#### EXERCISE
Show each line of the data below that has the string "status" in it.

#### DATA FOR ANALYSIS
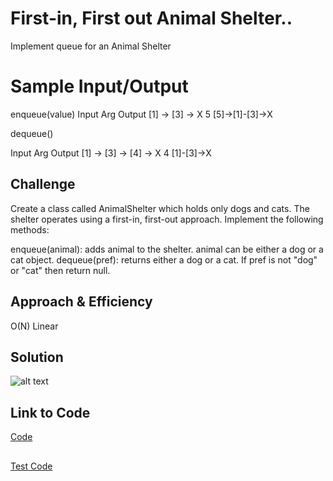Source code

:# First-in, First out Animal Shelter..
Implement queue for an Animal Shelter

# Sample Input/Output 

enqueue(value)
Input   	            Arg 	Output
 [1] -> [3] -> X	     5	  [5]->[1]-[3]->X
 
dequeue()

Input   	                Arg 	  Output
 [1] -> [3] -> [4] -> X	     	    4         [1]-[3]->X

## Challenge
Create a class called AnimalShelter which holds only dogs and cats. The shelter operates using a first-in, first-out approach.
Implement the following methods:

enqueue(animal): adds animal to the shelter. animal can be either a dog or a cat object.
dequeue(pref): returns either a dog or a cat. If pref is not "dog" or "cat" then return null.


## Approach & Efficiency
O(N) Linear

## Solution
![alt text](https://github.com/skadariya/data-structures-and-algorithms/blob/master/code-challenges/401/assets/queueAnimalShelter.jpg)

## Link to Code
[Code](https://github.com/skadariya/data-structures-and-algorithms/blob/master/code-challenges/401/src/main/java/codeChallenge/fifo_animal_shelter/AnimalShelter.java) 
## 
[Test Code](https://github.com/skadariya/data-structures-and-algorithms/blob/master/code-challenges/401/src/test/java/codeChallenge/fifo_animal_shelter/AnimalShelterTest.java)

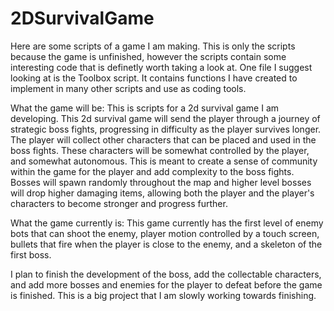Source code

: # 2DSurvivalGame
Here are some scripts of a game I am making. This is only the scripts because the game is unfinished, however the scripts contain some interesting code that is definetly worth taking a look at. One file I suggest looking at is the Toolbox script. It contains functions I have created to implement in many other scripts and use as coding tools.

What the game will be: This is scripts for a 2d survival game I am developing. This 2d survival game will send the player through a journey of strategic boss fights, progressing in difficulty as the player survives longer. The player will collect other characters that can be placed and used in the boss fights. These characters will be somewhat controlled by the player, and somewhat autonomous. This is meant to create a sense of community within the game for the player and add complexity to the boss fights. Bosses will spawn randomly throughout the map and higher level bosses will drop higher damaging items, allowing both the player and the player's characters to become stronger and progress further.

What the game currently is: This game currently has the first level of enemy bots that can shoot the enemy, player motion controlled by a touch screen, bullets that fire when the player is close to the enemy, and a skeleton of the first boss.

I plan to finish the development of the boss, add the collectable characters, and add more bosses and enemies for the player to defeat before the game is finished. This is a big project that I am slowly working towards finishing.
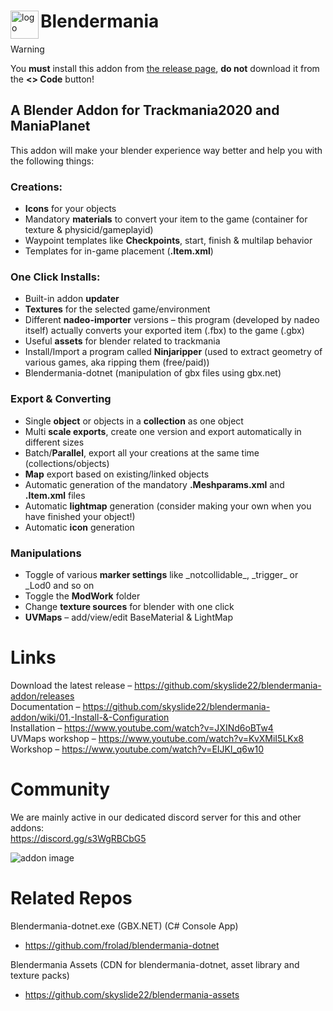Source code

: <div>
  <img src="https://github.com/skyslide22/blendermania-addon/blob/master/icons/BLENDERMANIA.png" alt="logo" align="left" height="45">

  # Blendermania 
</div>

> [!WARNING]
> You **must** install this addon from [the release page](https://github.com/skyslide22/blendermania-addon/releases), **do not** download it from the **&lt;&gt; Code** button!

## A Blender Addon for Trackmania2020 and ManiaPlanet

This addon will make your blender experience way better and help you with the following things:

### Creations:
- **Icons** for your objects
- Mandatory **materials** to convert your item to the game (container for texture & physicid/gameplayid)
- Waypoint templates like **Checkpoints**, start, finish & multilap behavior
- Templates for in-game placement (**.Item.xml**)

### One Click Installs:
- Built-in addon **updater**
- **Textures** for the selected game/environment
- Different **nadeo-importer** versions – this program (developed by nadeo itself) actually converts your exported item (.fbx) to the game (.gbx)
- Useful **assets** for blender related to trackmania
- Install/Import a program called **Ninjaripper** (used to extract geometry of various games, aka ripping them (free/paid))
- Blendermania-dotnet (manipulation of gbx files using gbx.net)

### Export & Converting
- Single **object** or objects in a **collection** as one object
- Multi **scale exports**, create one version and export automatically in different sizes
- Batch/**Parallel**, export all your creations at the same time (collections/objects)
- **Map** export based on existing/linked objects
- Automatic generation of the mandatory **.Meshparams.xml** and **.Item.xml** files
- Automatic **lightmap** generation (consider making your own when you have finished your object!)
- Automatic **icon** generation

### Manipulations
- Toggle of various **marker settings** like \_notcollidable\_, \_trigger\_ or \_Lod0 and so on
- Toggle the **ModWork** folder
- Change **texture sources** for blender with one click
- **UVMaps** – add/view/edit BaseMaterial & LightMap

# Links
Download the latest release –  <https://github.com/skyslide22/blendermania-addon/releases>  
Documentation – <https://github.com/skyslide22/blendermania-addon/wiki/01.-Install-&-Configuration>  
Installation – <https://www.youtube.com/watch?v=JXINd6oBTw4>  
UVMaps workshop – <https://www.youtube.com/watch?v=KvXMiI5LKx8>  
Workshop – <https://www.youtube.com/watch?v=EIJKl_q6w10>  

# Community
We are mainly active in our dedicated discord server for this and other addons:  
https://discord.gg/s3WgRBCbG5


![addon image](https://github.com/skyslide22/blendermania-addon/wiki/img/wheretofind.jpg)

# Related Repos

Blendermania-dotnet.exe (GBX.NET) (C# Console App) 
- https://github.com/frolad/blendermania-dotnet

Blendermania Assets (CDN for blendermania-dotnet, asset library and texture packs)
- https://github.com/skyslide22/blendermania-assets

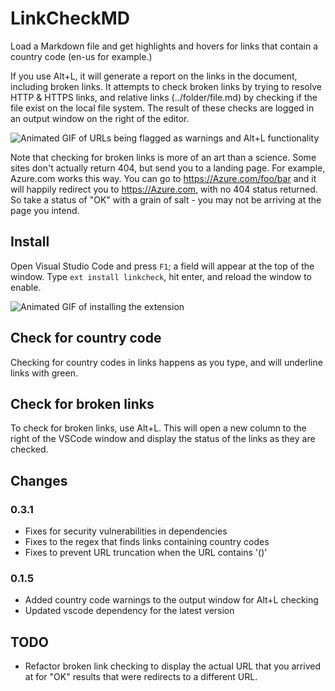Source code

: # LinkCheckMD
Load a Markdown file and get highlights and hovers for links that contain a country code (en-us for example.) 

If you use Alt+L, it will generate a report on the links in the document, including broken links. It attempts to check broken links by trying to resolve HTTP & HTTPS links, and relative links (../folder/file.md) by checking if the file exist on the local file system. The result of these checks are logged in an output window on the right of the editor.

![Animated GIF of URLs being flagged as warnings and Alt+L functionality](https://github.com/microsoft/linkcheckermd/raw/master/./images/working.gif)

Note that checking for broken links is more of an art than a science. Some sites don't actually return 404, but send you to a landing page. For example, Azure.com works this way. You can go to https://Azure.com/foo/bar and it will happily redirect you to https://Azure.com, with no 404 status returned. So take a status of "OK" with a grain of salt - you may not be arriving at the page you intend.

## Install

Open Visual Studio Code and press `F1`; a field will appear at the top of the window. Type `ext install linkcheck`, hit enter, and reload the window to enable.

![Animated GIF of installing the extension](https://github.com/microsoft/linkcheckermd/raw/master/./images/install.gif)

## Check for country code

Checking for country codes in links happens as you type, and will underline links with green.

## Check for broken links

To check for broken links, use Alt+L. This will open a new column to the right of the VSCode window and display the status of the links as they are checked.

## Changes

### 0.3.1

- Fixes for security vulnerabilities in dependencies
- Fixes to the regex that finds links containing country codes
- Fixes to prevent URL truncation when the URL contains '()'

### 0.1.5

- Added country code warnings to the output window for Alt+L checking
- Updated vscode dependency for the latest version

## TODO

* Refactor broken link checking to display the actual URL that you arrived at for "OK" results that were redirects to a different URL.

#### ANSWER BELOW
Note that checking for broken links is more of an art than a science. Some sites don't actually return 404, but send you to a landing page. For example, Azure.com works this way. You can go to https://Azure.com/foo/bar and it will happily redirect you to https://Azure.com, with no 404 status returned. So take a status of "OK" with a grain of salt - you may not be arriving at the page you intend.
To check for broken links, use Alt+L. This will open a new column to the right of the VSCode window and display the status of the links as they are checked.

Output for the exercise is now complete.